Debaters who run structural violence impacts usually run framing arguments to tell the judge to prioritize probable impacts. This argument is good but doesn’t go far enough. Debaters have to first win that the other team’s extinction-level impact is less probable than the case even though in the real world existential impacts, besides warming impacts, have little-to-no probability. The other team also has several tricks to make the judge buy into their framing. Bostrum framing, the argument that an extinction doesn’t kill 7.5 billion people, but trillions because future lives are lost often beats probability framing. Teams can also argue for a risk assessment model based on magnitude * probability.
1 in 100 (.01) 1,000,000,000 = 10,000,000 lives
1 in 1000 (.001) 1,000,000,000 = 1,000,000 lives
1 in 10,000 (.0001) 1,000,000,000 = 100,000 lives
1 in 100,000 (.00001) 1,000,000,000 = 10,000 lives
1 in 1,000,000 (.000001) 1,000,000,000 = 1,000 lives
A 1 in 10,000 chance of a disadvantage culminating in nuclear war would be the equivalent of an affirmative saving 100,000 lives
The way debaters view internal links is problematic. Disads have more internal links than you think. Take an economic impact, you have to know what is the current state of the US economy? Is decline inevitable? How does the plan affect the US economy? Is that supported by warrants? Do those rise to the levels of collapse? Is the impact convincing? Every time you add an internal link to an argument the probability of that argument decreases substantially. The probability of a disadvantage should be found by multiplying all of the internal links together. If the risk of one internal link is reduced to five percent, the probability of the disadvantage cannot be above that. This view of internal link chains prevents a disadvantage from having tens of internal links and connecting your plan to a completely unrelated extinction impact.

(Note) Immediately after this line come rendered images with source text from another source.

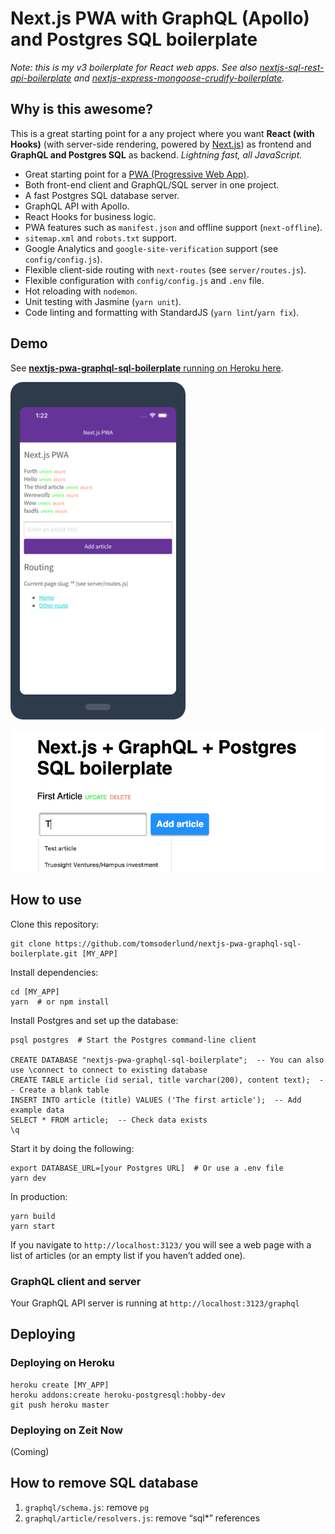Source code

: # Next.js PWA with GraphQL (Apollo) and Postgres SQL boilerplate

_Note: this is my v3 boilerplate for React web apps. See also [nextjs-sql-rest-api-boilerplate](https://github.com/tomsoderlund/nextjs-sql-rest-api-boilerplate) and [nextjs-express-mongoose-crudify-boilerplate](https://github.com/tomsoderlund/nextjs-express-mongoose-crudify-boilerplate)._

## Why is this awesome?

This is a great starting point for a any project where you want **React (with Hooks)** (with server-side rendering, powered by [Next.js](https://github.com/zeit/next.js)) as frontend and **GraphQL and Postgres SQL** as backend.
_Lightning fast, all JavaScript._

* Great starting point for a [PWA (Progressive Web App)](https://en.wikipedia.org/wiki/Progressive_web_applications).
* Both front-end client and GraphQL/SQL server in one project.
* A fast Postgres SQL database server.
* GraphQL API with Apollo.
* React Hooks for business logic.
* PWA features such as `manifest.json` and offline support (`next-offline`).
* `sitemap.xml` and `robots.txt` support.
* Google Analytics and `google-site-verification` support (see `config/config.js`).
* Flexible client-side routing with `next-routes` (see `server/routes.js`).
* Flexible configuration with `config/config.js` and `.env` file.
* Hot reloading with `nodemon`.
* Unit testing with Jasmine (`yarn unit`).
* Code linting and formatting with StandardJS (`yarn lint`/`yarn fix`).

## Demo

See [**nextjs-pwa-graphql-sql-boilerplate** running on Heroku here](https://nextjs-pwa-graphql-sql.herokuapp.com/).

![nextjs-pwa-graphql-sql-boilerplate demo on phone](docs/demo-phone_half.png)

![nextjs-pwa-graphql-sql-boilerplate demo on Heroku](docs/demo.gif)

## How to use

Clone this repository:

    git clone https://github.com/tomsoderlund/nextjs-pwa-graphql-sql-boilerplate.git [MY_APP]

Install dependencies:

    cd [MY_APP]
    yarn  # or npm install

Install Postgres and set up the database:

    psql postgres  # Start the Postgres command-line client
    
    CREATE DATABASE "nextjs-pwa-graphql-sql-boilerplate";  -- You can also use \connect to connect to existing database
    CREATE TABLE article (id serial, title varchar(200), content text);  -- Create a blank table
    INSERT INTO article (title) VALUES ('The first article');  -- Add example data
    SELECT * FROM article;  -- Check data exists
    \q

Start it by doing the following:

    export DATABASE_URL=[your Postgres URL]  # Or use a .env file
    yarn dev

In production:

    yarn build
    yarn start

If you navigate to `http://localhost:3123/` you will see a web page with a list of articles (or an empty list if you haven’t added one).

### GraphQL client and server

Your GraphQL API server is running at `http://localhost:3123/graphql`


## Deploying

### Deploying on Heroku

    heroku create [MY_APP]
    heroku addons:create heroku-postgresql:hobby-dev
    git push heroku master

### Deploying on Zeit Now

(Coming)


## How to remove SQL database

1. `graphql/schema.js`: remove `pg`
2. `graphql/article/resolvers.js`: remove “sql*” references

If debate is supposed to simulate the real world or provide an educational space, the burden of proof should be used. Judges should assume that predictive claims start at zero percent and build up to 100%. Post-round, judges should think about whether an impact is true or makes sense. Many object to this because it results in judge intervention, but the judge assuming that an impact has 100% risk is also intervention. Also, a small bit of judge intervention is much better than teaching every debater the wrong understanding of real-world probability. Under this model of debate, affirmative advantages would be probability-based and/or discuss structural violence issues. Negative impacts would also be probability-based and there would be a higher-emphasis on turns case arguments. The elections DA can still be run, but instead of a nuclear war impact, the negative argument would be that a Trump reelection worsens the affirmative harms. There would also be a higher emphasis on counter plans. You can run the argument as a small theory shell in your first constructive speech and expand on it in later speeches.